The European Green Deal
At the December 2020 Climate Ambition Summit, the European Commission revealed an ambitious target of 55% greenhouse gas reductions by 2030. The European Green Deal aims to make Europe fully carbon neutral by 2050, laying out rigorous policy initiatives for its 100 billion Euro promised investment, market incentives and social protection to make this a reality. The EU’s finance arm, the European Investment Bank, has given the deal financial clout with 1 trillion Euros of investment in climate action promised from 2021 to 2030. As part of the deal, the EU plans to promote the circular economy with sustainable products and waste reduction.
Boris Johnson’s ‘Green Industrial Revolution’
As the UK prepares for a future outside the EU, Boris Johnson has laid out careful plans to boost Britain’s green economy: a £12 billion investment package for what he’s dubbed a ‘green industrial revolution’ that aims to drive growth in renewable energy, nuclear power and the restoration of the British countryside.

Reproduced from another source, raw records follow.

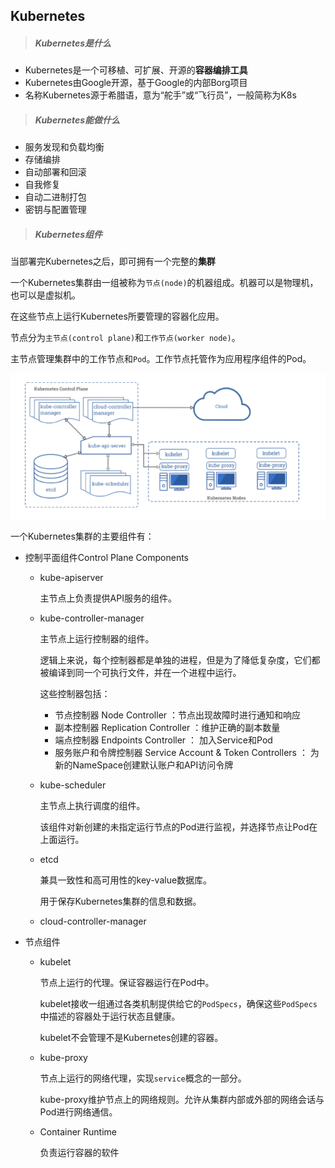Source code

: ## Kubernetes



> ##### Kubernetes是什么

+ Kubernetes是一个可移植、可扩展、开源的**容器编排工具**
+ Kubernetes由Google开源，基于Google的内部Borg项目
+ 名称Kubernetes源于希腊语，意为“舵手”或“飞行员”，一般简称为K8s



> ##### Kubernetes能做什么

+ 服务发现和负载均衡
+ 存储编排
+ 自动部署和回滚
+ 自我修复
+ 自动二进制打包
+ 密钥与配置管理



> ##### Kubernetes组件

当部署完Kubernetes之后，即可拥有一个完整的**集群**

一个Kubernetes集群由一组被称为`节点(node)`的机器组成。机器可以是物理机，也可以是虚拟机。

在这些节点上运行Kubernetes所要管理的容器化应用。

节点分为`主节点(control plane)`和`工作节点(worker node)`。

主节点管理集群中的工作节点和`Pod`。工作节点托管作为应用程序组件的Pod。



![Kubernetes组件](https://raw.githubusercontent.com/Menah3m/interview-win/master/images/Kubernetes1.png)

一个Kubernetes集群的主要组件有：

+ 控制平面组件Control Plane Components

  + kube-apiserver

    主节点上负责提供API服务的组件。

  + kube-controller-manager

    主节点上运行控制器的组件。

    逻辑上来说，每个控制器都是单独的进程，但是为了降低复杂度，它们都被编译到同一个可执行文件，并在一个进程中运行。

    这些控制器包括：

    + 节点控制器 Node Controller  ：节点出现故障时进行通知和响应
    + 副本控制器 Replication Controller ：维护正确的副本数量
    + 端点控制器 Endpoints Controller ： 加入Service和Pod
    + 服务账户和令牌控制器 Service Account & Token Controllers ： 为新的NameSpace创建默认账户和API访问令牌

  + kube-scheduler

    主节点上执行调度的组件。

    该组件对新创建的未指定运行节点的Pod进行监视，并选择节点让Pod在上面运行。

  + etcd 

    兼具一致性和高可用性的key-value数据库。

    用于保存Kubernetes集群的信息和数据。

  + cloud-controller-manager

    

+ 节点组件

  + kubelet

    节点上运行的代理。保证容器运行在Pod中。

    kubelet接收一组通过各类机制提供给它的`PodSpecs`，确保这些`PodSpecs`中描述的容器处于运行状态且健康。

    kubelet不会管理不是Kubernetes创建的容器。

  + kube-proxy

    节点上运行的网络代理，实现`service`概念的一部分。

    kube-proxy维护节点上的网络规则。允许从集群内部或外部的网络会话与Pod进行网络通信。

  + Container Runtime

    负责运行容器的软件

    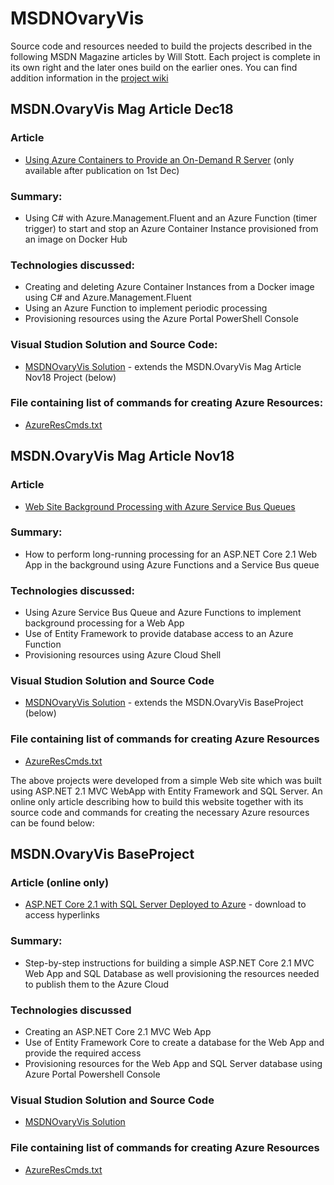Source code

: # MSDNOvaryVis
Source code and resources needed to build the projects described in the following MSDN Magazine articles by Will Stott. Each project is complete in its own right and the later ones build on the earlier ones.
You can find addition information in the [project wiki](https://github.com/wpqs/MSDNOvaryVis/wiki)

## MSDN.OvaryVis Mag Article Dec18
### Article
* [Using Azure Containers to Provide an On-Demand R Server](http://msdn.microsoft.com/magazine/xxx) (only available after publication on 1st Dec)
### Summary: 
* Using C# with Azure.Management.Fluent and an Azure Function (timer trigger) to start and stop an Azure Container Instance provisioned from an image on Docker Hub
### Technologies discussed:
* Creating and deleting Azure Container Instances from a Docker image using C# and Azure.Management.Fluent
* Using an Azure Function to implement periodic processing
* Provisioning resources using the Azure Portal PowerShell Console
### Visual Studion Solution and Source Code:
* [MSDNOvaryVis Solution](https://github.com/wpqs/MSDNOvaryVis/tree/master/MSDN.OvaryVis%20Mag%20Article%20Dec18/MSDNOvaryVis) - extends the MSDN.OvaryVis Mag Article Nov18 Project (below)
### File containing list of commands for creating Azure Resources:
* [AzureResCmds.txt](https://github.com/wpqs/MSDNOvaryVis/blob/master/MSDN.OvaryVis%20Mag%20Article%20Dec18/AzureResCmds.txt)

## MSDN.OvaryVis Mag Article Nov18
### Article
* [Web Site Background Processing with Azure Service Bus Queues](http://msdn.microsoft.com/magazine/mt830371)
### Summary: 
* How to perform long-running processing for an ASP.NET Core 2.1 Web App in the background using Azure Functions and a Service Bus queue
### Technologies discussed:
* Using Azure Service Bus Queue and Azure Functions to implement background processing for a Web App
* Use of Entity Framework to provide database access to an Azure Function
* Provisioning resources using Azure Cloud Shell
### Visual Studion Solution and Source Code
* [MSDNOvaryVis Solution](https://github.com/wpqs/MSDNOvaryVis/tree/master/MSDN.OvaryVis%20Mag%20Article%20Nov18/MSDNOvaryVis) - extends the MSDN.OvaryVis BaseProject (below)
### File containing list of commands for creating Azure Resources
* [AzureResCmds.txt](https://github.com/wpqs/MSDNOvaryVis/blob/master/MSDN.OvaryVis%20Mag%20Article%20Nov18/AzureResCmds.txt)

The above projects were developed from a simple Web site which was built using ASP.NET 2.1 MVC WebApp with Entity Framework and SQL Server. An online only article describing how to build this website together with its source code and commands for creating the necessary Azure resources can be found below: 

## MSDN.OvaryVis BaseProject
### Article (online only)
* [ASP.NET Core 2.1 with SQL Server Deployed to Azure](https://github.com/wpqs/MSDNOvaryVis/blob/master/MSDN.OvaryVis%20BaseProject/ASPNETWebAppWithSQLServer.pdf) - download to access hyperlinks
### Summary: 
* Step-by-step instructions for building a simple ASP.NET Core 2.1 MVC Web App and SQL Database as well provisioning the resources needed to publish them to the Azure Cloud
### Technologies discussed
* Creating an ASP.NET Core 2.1 MVC Web App
* Use of Entity Framework Core to create a database for the Web App and provide the required access
* Provisioning resources for the Web App and SQL Server database using Azure Portal Powershell Console
### Visual Studion Solution and Source Code
* [MSDNOvaryVis Solution](https://github.com/wpqs/MSDNOvaryVis/tree/master/MSDN.OvaryVis%20BaseProject/MSDNOvaryVis)
### File containing list of commands for creating Azure Resources
* [AzureResCmds.txt](https://github.com/wpqs/MSDNOvaryVis/blob/master/MSDN.OvaryVis%20BaseProject/AzureResCmds.txt)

He hopes to power every home in the UK with offshore wind farms and phase out sale of petrol and diesel powered vehicles by 2030. Investment will also go towards developing world-leading technology for capturing carbon and he envisions the City of London as the centre of green finance.
The pandemic, inadvertently, created a scenario where governments were forced to pump large amounts of money into their economies to prevent looming disaster. And as they rose to the challenge of filling a pandemic-sized chasm, many have grabbed hold of the opportunity to build back better, promising the green energy sector the massive jumpstart its long awaited. A decade from now, 2020 could come to symbolise far more than the year the pandemic shook the world.